### Problem requirements
Please look for the string "output" below and report every line in which it occurs.

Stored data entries

_ _ _ _ _

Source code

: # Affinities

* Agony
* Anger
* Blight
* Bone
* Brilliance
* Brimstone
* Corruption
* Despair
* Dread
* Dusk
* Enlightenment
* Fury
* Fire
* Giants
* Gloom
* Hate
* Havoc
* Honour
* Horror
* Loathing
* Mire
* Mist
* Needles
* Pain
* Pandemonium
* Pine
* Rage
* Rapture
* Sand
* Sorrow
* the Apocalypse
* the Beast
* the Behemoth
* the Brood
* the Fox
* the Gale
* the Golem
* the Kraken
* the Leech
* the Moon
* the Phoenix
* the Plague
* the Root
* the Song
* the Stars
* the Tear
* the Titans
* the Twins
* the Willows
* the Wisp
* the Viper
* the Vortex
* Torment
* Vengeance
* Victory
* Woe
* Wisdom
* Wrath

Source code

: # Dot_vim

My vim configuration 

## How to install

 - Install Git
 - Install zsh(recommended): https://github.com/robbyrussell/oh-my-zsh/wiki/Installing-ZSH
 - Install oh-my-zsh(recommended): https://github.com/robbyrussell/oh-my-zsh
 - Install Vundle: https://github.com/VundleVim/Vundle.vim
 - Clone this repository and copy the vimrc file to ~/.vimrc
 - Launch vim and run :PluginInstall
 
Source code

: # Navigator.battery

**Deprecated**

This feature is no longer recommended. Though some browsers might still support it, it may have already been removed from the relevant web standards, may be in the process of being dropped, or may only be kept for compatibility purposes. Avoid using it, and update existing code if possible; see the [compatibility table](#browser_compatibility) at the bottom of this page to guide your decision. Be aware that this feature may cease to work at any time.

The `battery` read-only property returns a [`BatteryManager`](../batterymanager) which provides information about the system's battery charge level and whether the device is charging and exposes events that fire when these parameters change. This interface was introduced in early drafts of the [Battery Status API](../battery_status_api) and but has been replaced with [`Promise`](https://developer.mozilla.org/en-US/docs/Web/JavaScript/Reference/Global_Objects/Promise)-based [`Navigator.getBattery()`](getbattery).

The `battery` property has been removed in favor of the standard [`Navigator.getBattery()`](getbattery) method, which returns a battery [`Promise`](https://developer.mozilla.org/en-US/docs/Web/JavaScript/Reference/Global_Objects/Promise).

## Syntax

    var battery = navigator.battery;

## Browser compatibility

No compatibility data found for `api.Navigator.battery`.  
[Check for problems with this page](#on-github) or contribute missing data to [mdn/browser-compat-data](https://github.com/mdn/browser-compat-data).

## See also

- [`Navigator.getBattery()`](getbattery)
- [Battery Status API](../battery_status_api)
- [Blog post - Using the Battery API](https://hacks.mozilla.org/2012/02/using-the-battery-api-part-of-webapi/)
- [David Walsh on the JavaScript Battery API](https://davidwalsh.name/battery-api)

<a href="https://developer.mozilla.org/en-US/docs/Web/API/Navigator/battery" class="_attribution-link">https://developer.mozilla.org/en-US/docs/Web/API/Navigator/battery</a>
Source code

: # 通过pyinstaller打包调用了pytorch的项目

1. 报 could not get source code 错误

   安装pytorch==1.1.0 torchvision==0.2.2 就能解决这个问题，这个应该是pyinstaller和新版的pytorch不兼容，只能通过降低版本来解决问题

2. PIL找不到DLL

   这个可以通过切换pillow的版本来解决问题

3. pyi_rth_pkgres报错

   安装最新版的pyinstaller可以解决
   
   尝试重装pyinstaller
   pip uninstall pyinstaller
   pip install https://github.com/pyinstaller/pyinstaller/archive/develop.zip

_ _ _ _ _

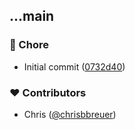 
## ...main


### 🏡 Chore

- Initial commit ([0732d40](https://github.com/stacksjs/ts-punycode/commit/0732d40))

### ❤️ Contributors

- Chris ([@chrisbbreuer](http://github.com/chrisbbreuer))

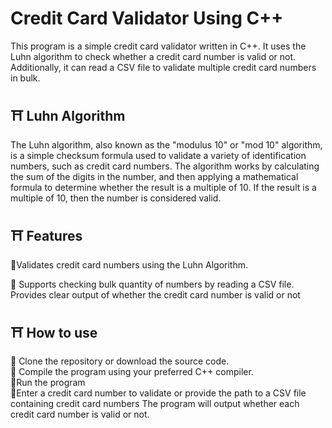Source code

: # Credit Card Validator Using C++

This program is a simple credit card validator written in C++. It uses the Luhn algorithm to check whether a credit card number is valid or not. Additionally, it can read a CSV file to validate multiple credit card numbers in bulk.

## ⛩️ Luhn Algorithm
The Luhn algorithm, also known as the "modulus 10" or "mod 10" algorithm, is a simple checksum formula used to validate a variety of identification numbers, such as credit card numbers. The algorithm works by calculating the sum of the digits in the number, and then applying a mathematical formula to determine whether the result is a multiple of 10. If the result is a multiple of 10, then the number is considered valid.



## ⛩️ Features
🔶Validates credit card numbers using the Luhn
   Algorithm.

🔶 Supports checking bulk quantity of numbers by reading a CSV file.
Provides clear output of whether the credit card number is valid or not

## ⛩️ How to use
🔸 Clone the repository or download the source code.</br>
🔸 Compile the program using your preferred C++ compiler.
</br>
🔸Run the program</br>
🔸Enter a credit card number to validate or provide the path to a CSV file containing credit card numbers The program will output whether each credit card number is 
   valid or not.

_ _ _ _ _

### Solution below
Provides clear output of whether the credit card number is valid or not
🔸Enter a credit card number to validate or provide the path to a CSV file containing credit card numbers The program will output whether each credit card number is 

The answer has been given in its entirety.